Start in die elfte Anderson-Spielzeit

Nach „Dornröschen“ mit „Beyond Ballet“ eine differierende Erfahrung

oe
Stuttgart, 05/10/2005

Sechsmal „Dornröschen“ im wechselnden Besetzungen im Großen Haus – und fast jede Vorstellung so ausverkauft, dass Interessenten an der Abendkasse abgewiesen werden mussten. Ich war nicht da, aber meine Spione haben mir von totaler Publikumsbegeisterung berichtet. Und nun also die erste von zwei Vorstellungen mit dem „Beyond Ballet“-Programm, das vor gut einem halben Jahr Premiere hatte, im Kleinen Haus. Die Besucherreihen doch ziemlich aufgelichtet – ich schätze, dass der Zuschauerraum etwa zu zwei Dritteln gefüllt war. Nicht schlecht – und die meisten unserer Opernballettkompanien wären vermutlich froh, wenn sie mit einem derartigen Dreiteiler, bestehend aus lauter hausgemachten Uraufführungen, eine solche Auslastung erzielten – aber für Stuttgart doch ein wenig enttäuschend, erinnern wir uns, wie die Ballettfans den „Dutch Dance“-Abend mit den holländischen Choreografen im gleichen Haus geradezu gestürmt haben.
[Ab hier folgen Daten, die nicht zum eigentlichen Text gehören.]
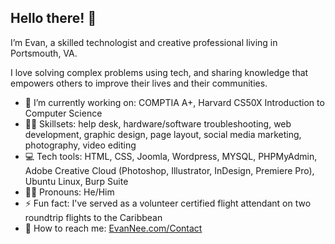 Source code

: ## Hello there! 👋

I’m Evan, a skilled technologist and creative professional living in Portsmouth, VA.

I love solving complex problems using tech, and sharing knowledge that empowers others to improve their lives and their communities.

- 🔭 I’m currently working on: COMPTIA A+, Harvard CS50X Introduction to Computer Science
- 👨‍💻 Skillsets: help desk, hardware/software troubleshooting, web development, graphic design, page layout, social media marketing, photography, video editing
- 💻 Tech tools: HTML, CSS, Joomla, Wordpress, MYSQL, PHPMyAdmin, Adobe Creative Cloud (Photoshop, Illustrator, InDesign, Premiere Pro), Ubuntu Linux, Burp Suite
- 🙋‍♂️ Pronouns: He/Him
- ⚡ Fun fact: I've served as a volunteer certified flight attendant on two roundtrip flights to the Caribbean
- 📧 How to reach me: [EvanNee.com/Contact](https://evannee.com/contact/)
Und dann war dies ja die erste Vorstellung mit einem Stück von Marco Goecke – nach seiner Ernennung zum Hauschoreografen (immerhin: nach Christian Spuck ein zweiter „Residenter“, wo Kompanien wie etwa München, Dresden und Leipzig nicht mal mit einem einzigen aufwarten können). Da hatte ich eigentlich mit einer Extraportion Neugierde gerechnet (wie bei mir selbst). Hat offenbar nicht sollen sein! Gleichwohl: einhellige, sogar ziemlich langanhaltende Zustimmung für alle drei Stücke, die die Tänzer auch alle weidlich verdient hatten. Es ist ja doch jedes Mal wieder eine Freude, zu sehen, mit welch einem Enthusiasmus sie sich auch den ungewohntesten Herausforderungen stellen. Selbst in den Gebirgsklettereien von Matjash Mrozewskis ziemlich überfrachtetem „Avatar“, auf dessen Inhalt wohl niemand käme, wenn er nicht das Programmheft gelesen hätte.
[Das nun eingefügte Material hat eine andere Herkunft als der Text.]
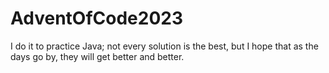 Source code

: # AdventOfCode2023

I do it to practice Java; not every solution is the best, but I hope that as the days go by, they will get better and better.
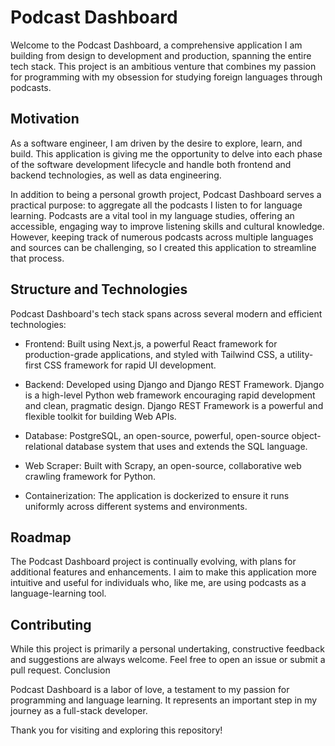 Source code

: # Podcast Dashboard

Welcome to the Podcast Dashboard, a comprehensive application I am building from design to development and production, spanning the entire tech stack. This project is an ambitious venture that combines my passion for programming with my obsession for studying foreign languages through podcasts.

## Motivation

As a software engineer, I am driven by the desire to explore, learn, and build. This application is giving me the opportunity to delve into each phase of the software development lifecycle and handle both frontend and backend technologies, as well as data engineering.

In addition to being a personal growth project, Podcast Dashboard serves a practical purpose: to aggregate all the podcasts I listen to for language learning. Podcasts are a vital tool in my language studies, offering an accessible, engaging way to improve listening skills and cultural knowledge. However, keeping track of numerous podcasts across multiple languages and sources can be challenging, so I created this application to streamline that process.

## Structure and Technologies

Podcast Dashboard's tech stack spans across several modern and efficient technologies:

* Frontend: Built using Next.js, a powerful React framework for production-grade applications, and styled with Tailwind CSS, a utility-first CSS framework for rapid UI development.

* Backend: Developed using Django and Django REST Framework. Django is a high-level Python web framework encouraging rapid development and clean, pragmatic design. Django REST Framework is a powerful and flexible toolkit for building Web APIs.

* Database: PostgreSQL, an open-source, powerful, open-source object-relational database system that uses and extends the SQL language.

* Web Scraper: Built with Scrapy, an open-source, collaborative web crawling framework for Python.

* Containerization: The application is dockerized to ensure it runs uniformly across different systems and environments.

## Roadmap

The Podcast Dashboard project is continually evolving, with plans for additional features and enhancements. I aim to make this application more intuitive and useful for individuals who, like me, are using podcasts as a language-learning tool.

## Contributing

While this project is primarily a personal undertaking, constructive feedback and suggestions are always welcome. Feel free to open an issue or submit a pull request.
Conclusion

Podcast Dashboard is a labor of love, a testament to my passion for programming and language learning. It represents an important step in my journey as a full-stack developer.

Thank you for visiting and exploring this repository!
Immerhin konnte man hier die kühle Eleganz von Sue Jin Kang und Jiri Jelinek goutieren, die mit den echsenhaften Motionen ihrer Kollegen kontrastierten. Im Gegensatz dazu wirkte Marc Spradlings „melodious gimmick to keep the boys in line“ den Stuttgarter Spezies geradezu auf ihr spezielles Tanztemperament choreografiert – aus dem von Bridget Breiner und Evan McKie schnittig und formvollendet zelebrierten Lento explodiert es zu den Schlagzeug-Kanonaden der Percussionisten von der Musikhochschule schrapnellartig in den Raum, den es mit einer aus allen Nähten berstenden Energie auflädt.

Und dann also Goecke mit dem Coup seiner aberhunderter von Luftballons, die ihre eigene Choreografie improvisieren, während sich die Tänzer, meist rücklings, wie Zitteraale den Weg durch ihr Labyrinth bahnen. „Sweet Sweet Sweet“ – na ja! Nicht mehr ganz so amüsant wie bei der ersten Überraschungsbegegnung am Premierenabend – und viel zu lang. Und für einen musiksensiblen Freund des Balletts eine ziemliche Zumutung mit ihrem tibetanischen Fortissimo-Geheule (bei dem ich mir immer wünschte, dass sich die Vokalisten beim Atemholen sozusagen an ihrem eigenen Atem verschlucken möchten). Trotzdem: was dem alles eingefallen ist mit seinen amphibienhaften Bewegungen – und so viel Rücken war nie! Wenn der frontal ebenso vielgestaltig choreografiert, stehen uns die ungewohntesten Expeditionen bevor!